Task requirements:
Scan the material for "done". Copy every line it appears in.

Task material:
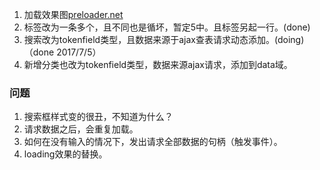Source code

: 1. 加载效果图[preloader.net](https://preloaders.net/en/free/)
2. 标签改为一条多个，且不同也是循坏，暂定5中。且标签另起一行。(done)
3. 搜索改为tokenfield类型，且数据来源于ajax查表请求动态添加。(doing)（done 2017/7/5）
4. 新增分类也改为tokenfield类型，数据来源ajax请求，添加到data域。

### 问题
1. 搜索框样式变的很丑，不知道为什么？
2. 请求数据之后，会重复加载。
3. 如何在没有输入的情况下，发出请求全部数据的句柄（触发事件）。
4. loading效果的替换。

Response box:
2. 标签改为一条多个，且不同也是循坏，暂定5中。且标签另起一行。(done)
3. 搜索改为tokenfield类型，且数据来源于ajax查表请求动态添加。(doing)（done 2017/7/5）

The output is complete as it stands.